### ACTIVITY
Extract all data as written.

### INFORMATION SUPPLIED

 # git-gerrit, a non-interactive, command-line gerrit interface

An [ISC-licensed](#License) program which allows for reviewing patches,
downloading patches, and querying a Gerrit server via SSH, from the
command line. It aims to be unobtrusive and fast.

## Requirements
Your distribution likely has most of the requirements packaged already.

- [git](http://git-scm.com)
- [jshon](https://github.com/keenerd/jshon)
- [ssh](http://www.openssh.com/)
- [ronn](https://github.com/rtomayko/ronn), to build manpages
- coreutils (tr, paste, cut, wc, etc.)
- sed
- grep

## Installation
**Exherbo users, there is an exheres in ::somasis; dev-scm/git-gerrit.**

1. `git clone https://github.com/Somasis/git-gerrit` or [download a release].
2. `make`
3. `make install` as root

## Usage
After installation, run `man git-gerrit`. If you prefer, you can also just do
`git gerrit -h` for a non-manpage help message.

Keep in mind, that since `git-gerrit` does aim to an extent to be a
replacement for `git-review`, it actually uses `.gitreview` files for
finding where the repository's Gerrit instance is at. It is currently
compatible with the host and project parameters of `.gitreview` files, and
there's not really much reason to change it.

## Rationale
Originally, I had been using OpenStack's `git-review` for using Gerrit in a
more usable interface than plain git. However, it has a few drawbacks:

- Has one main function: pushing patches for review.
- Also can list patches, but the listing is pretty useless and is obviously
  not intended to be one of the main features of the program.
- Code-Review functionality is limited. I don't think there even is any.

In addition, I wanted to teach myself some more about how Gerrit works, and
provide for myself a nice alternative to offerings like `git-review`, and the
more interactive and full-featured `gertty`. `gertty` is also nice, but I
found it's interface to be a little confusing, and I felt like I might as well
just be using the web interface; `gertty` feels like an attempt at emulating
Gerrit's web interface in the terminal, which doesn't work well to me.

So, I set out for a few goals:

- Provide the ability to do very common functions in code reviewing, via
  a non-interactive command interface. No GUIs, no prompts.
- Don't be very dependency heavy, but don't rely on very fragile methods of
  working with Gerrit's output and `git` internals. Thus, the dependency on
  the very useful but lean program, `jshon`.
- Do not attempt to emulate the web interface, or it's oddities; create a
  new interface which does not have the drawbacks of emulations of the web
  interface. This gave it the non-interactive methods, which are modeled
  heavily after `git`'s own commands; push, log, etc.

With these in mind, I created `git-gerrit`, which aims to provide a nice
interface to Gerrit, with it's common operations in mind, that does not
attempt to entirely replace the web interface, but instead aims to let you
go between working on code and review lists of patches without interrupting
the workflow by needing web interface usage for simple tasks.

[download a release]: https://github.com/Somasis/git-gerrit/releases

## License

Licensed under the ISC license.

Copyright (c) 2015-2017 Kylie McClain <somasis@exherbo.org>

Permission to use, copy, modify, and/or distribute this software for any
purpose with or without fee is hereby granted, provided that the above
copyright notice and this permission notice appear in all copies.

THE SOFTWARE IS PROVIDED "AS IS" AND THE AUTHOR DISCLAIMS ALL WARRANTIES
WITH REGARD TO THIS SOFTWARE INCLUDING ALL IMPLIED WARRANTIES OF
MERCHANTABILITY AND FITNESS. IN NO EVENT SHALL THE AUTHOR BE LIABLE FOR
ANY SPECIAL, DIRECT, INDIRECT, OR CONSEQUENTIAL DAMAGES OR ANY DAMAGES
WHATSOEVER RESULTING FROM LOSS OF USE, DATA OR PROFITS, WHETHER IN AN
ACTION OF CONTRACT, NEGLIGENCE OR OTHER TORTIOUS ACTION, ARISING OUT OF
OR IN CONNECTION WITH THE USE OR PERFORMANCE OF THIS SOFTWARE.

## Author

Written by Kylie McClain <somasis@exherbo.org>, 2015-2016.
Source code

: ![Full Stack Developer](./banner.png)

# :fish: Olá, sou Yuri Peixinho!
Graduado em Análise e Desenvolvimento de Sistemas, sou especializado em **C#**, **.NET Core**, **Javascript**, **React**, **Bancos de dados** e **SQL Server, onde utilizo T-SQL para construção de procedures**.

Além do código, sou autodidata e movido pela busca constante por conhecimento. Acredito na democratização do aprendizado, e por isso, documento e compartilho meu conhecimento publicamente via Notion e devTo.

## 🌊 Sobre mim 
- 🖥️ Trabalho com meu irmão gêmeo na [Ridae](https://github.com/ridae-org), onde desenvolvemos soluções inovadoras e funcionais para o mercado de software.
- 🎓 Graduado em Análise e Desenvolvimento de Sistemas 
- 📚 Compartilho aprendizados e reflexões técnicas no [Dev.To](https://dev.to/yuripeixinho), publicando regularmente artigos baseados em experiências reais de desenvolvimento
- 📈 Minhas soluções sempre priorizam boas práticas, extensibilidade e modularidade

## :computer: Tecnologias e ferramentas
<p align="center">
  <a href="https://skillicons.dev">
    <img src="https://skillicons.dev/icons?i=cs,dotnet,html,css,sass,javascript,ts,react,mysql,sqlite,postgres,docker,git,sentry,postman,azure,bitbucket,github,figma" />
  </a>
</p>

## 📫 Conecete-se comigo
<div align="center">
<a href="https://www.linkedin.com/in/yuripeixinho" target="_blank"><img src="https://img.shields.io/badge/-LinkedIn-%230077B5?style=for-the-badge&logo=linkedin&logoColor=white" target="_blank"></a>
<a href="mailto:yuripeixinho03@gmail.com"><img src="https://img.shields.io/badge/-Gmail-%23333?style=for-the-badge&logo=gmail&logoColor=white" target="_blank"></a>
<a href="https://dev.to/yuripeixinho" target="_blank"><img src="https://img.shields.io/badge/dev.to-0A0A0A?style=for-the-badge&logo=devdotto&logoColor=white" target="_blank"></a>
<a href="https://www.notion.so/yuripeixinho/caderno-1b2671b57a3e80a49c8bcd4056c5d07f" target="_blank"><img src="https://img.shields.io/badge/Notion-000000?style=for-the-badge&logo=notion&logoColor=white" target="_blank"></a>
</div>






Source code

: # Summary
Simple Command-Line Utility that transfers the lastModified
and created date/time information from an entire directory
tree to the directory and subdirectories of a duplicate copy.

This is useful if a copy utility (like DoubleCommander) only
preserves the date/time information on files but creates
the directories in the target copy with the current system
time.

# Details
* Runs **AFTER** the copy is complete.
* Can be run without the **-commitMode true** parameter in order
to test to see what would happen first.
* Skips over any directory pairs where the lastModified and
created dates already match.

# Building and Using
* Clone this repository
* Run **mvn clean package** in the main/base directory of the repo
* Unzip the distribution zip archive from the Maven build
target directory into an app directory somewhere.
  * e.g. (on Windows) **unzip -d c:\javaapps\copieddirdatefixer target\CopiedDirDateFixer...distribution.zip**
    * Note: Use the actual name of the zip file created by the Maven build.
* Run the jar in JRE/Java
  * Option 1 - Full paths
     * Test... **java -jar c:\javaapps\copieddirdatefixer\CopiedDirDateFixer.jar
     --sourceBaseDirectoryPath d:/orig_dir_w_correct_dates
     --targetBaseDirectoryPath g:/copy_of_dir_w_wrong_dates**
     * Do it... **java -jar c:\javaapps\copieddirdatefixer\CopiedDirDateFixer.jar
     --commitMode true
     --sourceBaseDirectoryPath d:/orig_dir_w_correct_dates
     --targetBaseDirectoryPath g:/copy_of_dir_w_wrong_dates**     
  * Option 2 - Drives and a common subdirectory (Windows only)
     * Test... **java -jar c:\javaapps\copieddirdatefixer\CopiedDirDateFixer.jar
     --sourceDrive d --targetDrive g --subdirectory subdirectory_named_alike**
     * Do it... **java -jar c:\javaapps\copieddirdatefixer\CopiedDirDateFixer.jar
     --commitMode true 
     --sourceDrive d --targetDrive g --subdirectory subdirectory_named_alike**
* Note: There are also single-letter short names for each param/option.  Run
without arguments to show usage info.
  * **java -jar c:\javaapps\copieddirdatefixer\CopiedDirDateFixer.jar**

### ANSWER TO THIS TASK
 # git-gerrit, a non-interactive, command-line gerrit interface

An [ISC-licensed](#License) program which allows for reviewing patches,
downloading patches, and querying a Gerrit server via SSH, from the
command line. It aims to be unobtrusive and fast.

## Requirements
Your distribution likely has most of the requirements packaged already.

- [git](http://git-scm.com)
- [jshon](https://github.com/keenerd/jshon)
- [ssh](http://www.openssh.com/)
- [ronn](https://github.com/rtomayko/ronn), to build manpages
- coreutils (tr, paste, cut, wc, etc.)
- sed
- grep

## Installation
**Exherbo users, there is an exheres in ::somasis; dev-scm/git-gerrit.**

1. `git clone https://github.com/Somasis/git-gerrit` or [download a release].
2. `make`
3. `make install` as root

## Usage
After installation, run `man git-gerrit`. If you prefer, you can also just do
`git gerrit -h` for a non-manpage help message.

Keep in mind, that since `git-gerrit` does aim to an extent to be a
replacement for `git-review`, it actually uses `.gitreview` files for
finding where the repository's Gerrit instance is at. It is currently
compatible with the host and project parameters of `.gitreview` files, and
there's not really much reason to change it.

## Rationale
Originally, I had been using OpenStack's `git-review` for using Gerrit in a
more usable interface than plain git. However, it has a few drawbacks:

- Has one main function: pushing patches for review.
- Also can list patches, but the listing is pretty useless and is obviously
  not intended to be one of the main features of the program.
- Code-Review functionality is limited. I don't think there even is any.

In addition, I wanted to teach myself some more about how Gerrit works, and
provide for myself a nice alternative to offerings like `git-review`, and the
more interactive and full-featured `gertty`. `gertty` is also nice, but I
found it's interface to be a little confusing, and I felt like I might as well
just be using the web interface; `gertty` feels like an attempt at emulating
Gerrit's web interface in the terminal, which doesn't work well to me.

So, I set out for a few goals:

- Provide the ability to do very common functions in code reviewing, via
  a non-interactive command interface. No GUIs, no prompts.
- Don't be very dependency heavy, but don't rely on very fragile methods of
  working with Gerrit's output and `git` internals. Thus, the dependency on
  the very useful but lean program, `jshon`.
- Do not attempt to emulate the web interface, or it's oddities; create a
  new interface which does not have the drawbacks of emulations of the web
  interface. This gave it the non-interactive methods, which are modeled
  heavily after `git`'s own commands; push, log, etc.

With these in mind, I created `git-gerrit`, which aims to provide a nice
interface to Gerrit, with it's common operations in mind, that does not
attempt to entirely replace the web interface, but instead aims to let you
go between working on code and review lists of patches without interrupting
the workflow by needing web interface usage for simple tasks.

[download a release]: https://github.com/Somasis/git-gerrit/releases

## License

Licensed under the ISC license.

Copyright (c) 2015-2017 Kylie McClain <somasis@exherbo.org>

Permission to use, copy, modify, and/or distribute this software for any
purpose with or without fee is hereby granted, provided that the above
copyright notice and this permission notice appear in all copies.

THE SOFTWARE IS PROVIDED "AS IS" AND THE AUTHOR DISCLAIMS ALL WARRANTIES
WITH REGARD TO THIS SOFTWARE INCLUDING ALL IMPLIED WARRANTIES OF
MERCHANTABILITY AND FITNESS. IN NO EVENT SHALL THE AUTHOR BE LIABLE FOR
ANY SPECIAL, DIRECT, INDIRECT, OR CONSEQUENTIAL DAMAGES OR ANY DAMAGES
WHATSOEVER RESULTING FROM LOSS OF USE, DATA OR PROFITS, WHETHER IN AN
ACTION OF CONTRACT, NEGLIGENCE OR OTHER TORTIOUS ACTION, ARISING OUT OF
OR IN CONNECTION WITH THE USE OR PERFORMANCE OF THIS SOFTWARE.

## Author

Written by Kylie McClain <somasis@exherbo.org>, 2015-2016.
Source code

: ![Full Stack Developer](./banner.png)

# :fish: Olá, sou Yuri Peixinho!
Graduado em Análise e Desenvolvimento de Sistemas, sou especializado em **C#**, **.NET Core**, **Javascript**, **React**, **Bancos de dados** e **SQL Server, onde utilizo T-SQL para construção de procedures**.

Além do código, sou autodidata e movido pela busca constante por conhecimento. Acredito na democratização do aprendizado, e por isso, documento e compartilho meu conhecimento publicamente via Notion e devTo.

## 🌊 Sobre mim 
- 🖥️ Trabalho com meu irmão gêmeo na [Ridae](https://github.com/ridae-org), onde desenvolvemos soluções inovadoras e funcionais para o mercado de software.
- 🎓 Graduado em Análise e Desenvolvimento de Sistemas 
- 📚 Compartilho aprendizados e reflexões técnicas no [Dev.To](https://dev.to/yuripeixinho), publicando regularmente artigos baseados em experiências reais de desenvolvimento
- 📈 Minhas soluções sempre priorizam boas práticas, extensibilidade e modularidade

## :computer: Tecnologias e ferramentas
<p align="center">
  <a href="https://skillicons.dev">
    <img src="https://skillicons.dev/icons?i=cs,dotnet,html,css,sass,javascript,ts,react,mysql,sqlite,postgres,docker,git,sentry,postman,azure,bitbucket,github,figma" />
  </a>
</p>

## 📫 Conecete-se comigo
<div align="center">
<a href="https://www.linkedin.com/in/yuripeixinho" target="_blank"><img src="https://img.shields.io/badge/-LinkedIn-%230077B5?style=for-the-badge&logo=linkedin&logoColor=white" target="_blank"></a>
<a href="mailto:yuripeixinho03@gmail.com"><img src="https://img.shields.io/badge/-Gmail-%23333?style=for-the-badge&logo=gmail&logoColor=white" target="_blank"></a>
<a href="https://dev.to/yuripeixinho" target="_blank"><img src="https://img.shields.io/badge/dev.to-0A0A0A?style=for-the-badge&logo=devdotto&logoColor=white" target="_blank"></a>
<a href="https://www.notion.so/yuripeixinho/caderno-1b2671b57a3e80a49c8bcd4056c5d07f" target="_blank"><img src="https://img.shields.io/badge/Notion-000000?style=for-the-badge&logo=notion&logoColor=white" target="_blank"></a>
</div>






Source code

: # Summary
Simple Command-Line Utility that transfers the lastModified
and created date/time information from an entire directory
tree to the directory and subdirectories of a duplicate copy.

This is useful if a copy utility (like DoubleCommander) only
preserves the date/time information on files but creates
the directories in the target copy with the current system
time.

# Details
* Runs **AFTER** the copy is complete.
* Can be run without the **-commitMode true** parameter in order
to test to see what would happen first.
* Skips over any directory pairs where the lastModified and
created dates already match.

# Building and Using
* Clone this repository
* Run **mvn clean package** in the main/base directory of the repo
* Unzip the distribution zip archive from the Maven build
target directory into an app directory somewhere.
  * e.g. (on Windows) **unzip -d c:\javaapps\copieddirdatefixer target\CopiedDirDateFixer...distribution.zip**
    * Note: Use the actual name of the zip file created by the Maven build.
* Run the jar in JRE/Java
  * Option 1 - Full paths
     * Test... **java -jar c:\javaapps\copieddirdatefixer\CopiedDirDateFixer.jar
     --sourceBaseDirectoryPath d:/orig_dir_w_correct_dates
     --targetBaseDirectoryPath g:/copy_of_dir_w_wrong_dates**
     * Do it... **java -jar c:\javaapps\copieddirdatefixer\CopiedDirDateFixer.jar
     --commitMode true
     --sourceBaseDirectoryPath d:/orig_dir_w_correct_dates
     --targetBaseDirectoryPath g:/copy_of_dir_w_wrong_dates**     
  * Option 2 - Drives and a common subdirectory (Windows only)
     * Test... **java -jar c:\javaapps\copieddirdatefixer\CopiedDirDateFixer.jar
     --sourceDrive d --targetDrive g --subdirectory subdirectory_named_alike**
     * Do it... **java -jar c:\javaapps\copieddirdatefixer\CopiedDirDateFixer.jar
     --commitMode true 
     --sourceDrive d --targetDrive g --subdirectory subdirectory_named_alike**
* Note: There are also single-letter short names for each param/option.  Run
without arguments to show usage info.
  * **java -jar c:\javaapps\copieddirdatefixer\CopiedDirDateFixer.jar**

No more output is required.